Few changes to core scenarios. With the new exploratory analyses providing an avenue for the Fed to understand the impact of more unusual circumstances outside its scenario design framework, the core CCAR scenarios feature very slight changes from last year. For the most part, this should present little to no challenge to the largest banks’ mature stress testing and capital management practices. However, even though the drop in CRE prices is the same as last year’s scenario, it is a decline from current levels which are already stressed for many portfolios. That said, it remains unlikely that any banks will fall below their risk-based minimum capital requirements or face significant changes to their stress capital buffers (SCBs), which integrate Fed-modeled start-to-trough stressed capital depletions plus four quarters of planned dividends into each bank’s capital requirements.

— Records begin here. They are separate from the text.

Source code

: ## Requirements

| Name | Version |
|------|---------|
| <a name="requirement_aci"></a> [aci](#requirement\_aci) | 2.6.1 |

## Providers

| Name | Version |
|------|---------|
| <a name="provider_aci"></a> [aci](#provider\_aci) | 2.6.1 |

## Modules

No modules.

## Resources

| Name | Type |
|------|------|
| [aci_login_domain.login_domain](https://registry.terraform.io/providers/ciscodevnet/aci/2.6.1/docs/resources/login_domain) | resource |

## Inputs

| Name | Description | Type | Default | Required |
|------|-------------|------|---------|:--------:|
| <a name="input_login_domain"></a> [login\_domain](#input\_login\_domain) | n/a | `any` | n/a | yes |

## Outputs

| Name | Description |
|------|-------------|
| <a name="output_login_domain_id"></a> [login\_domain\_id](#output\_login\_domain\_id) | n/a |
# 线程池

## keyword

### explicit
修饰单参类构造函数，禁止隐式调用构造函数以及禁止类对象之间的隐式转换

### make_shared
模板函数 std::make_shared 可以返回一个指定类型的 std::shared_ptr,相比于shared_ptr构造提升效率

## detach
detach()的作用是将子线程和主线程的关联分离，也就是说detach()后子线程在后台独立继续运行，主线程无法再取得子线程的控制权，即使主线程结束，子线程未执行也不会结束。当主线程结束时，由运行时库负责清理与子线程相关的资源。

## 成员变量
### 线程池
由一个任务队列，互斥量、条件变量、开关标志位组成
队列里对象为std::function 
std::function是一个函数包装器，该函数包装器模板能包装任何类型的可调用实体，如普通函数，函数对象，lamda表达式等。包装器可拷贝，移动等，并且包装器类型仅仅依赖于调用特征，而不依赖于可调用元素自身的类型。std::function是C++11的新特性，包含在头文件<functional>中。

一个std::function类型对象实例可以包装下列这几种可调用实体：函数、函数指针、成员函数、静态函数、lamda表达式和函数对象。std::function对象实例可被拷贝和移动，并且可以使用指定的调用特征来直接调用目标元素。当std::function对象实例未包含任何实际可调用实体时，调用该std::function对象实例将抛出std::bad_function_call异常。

Exploratory analyses are here to stay. Following last year’s experiment with an exploratory market shock (EMS), the Fed wants to continue to challenge the banks and explore the integration of funding and liquidity stress with the capital stress tests in a systematic way. While it is not clear whether firms will be required to run these scenarios internally, most will likely choose to do so to understand the potential impact, particularly those that had already designed “stagflation” style scenarios similar to last year’s EMS. Although they will not yet impact capital requirements, the question remains as to how the Fed will consider the results of these analyses in the supervisory process. Banks should take a close look at their funding models, especially deposit and secured funding models, and consider how the mix between non-interest bearing and interest bearing deposits is accounted for in their forecasts.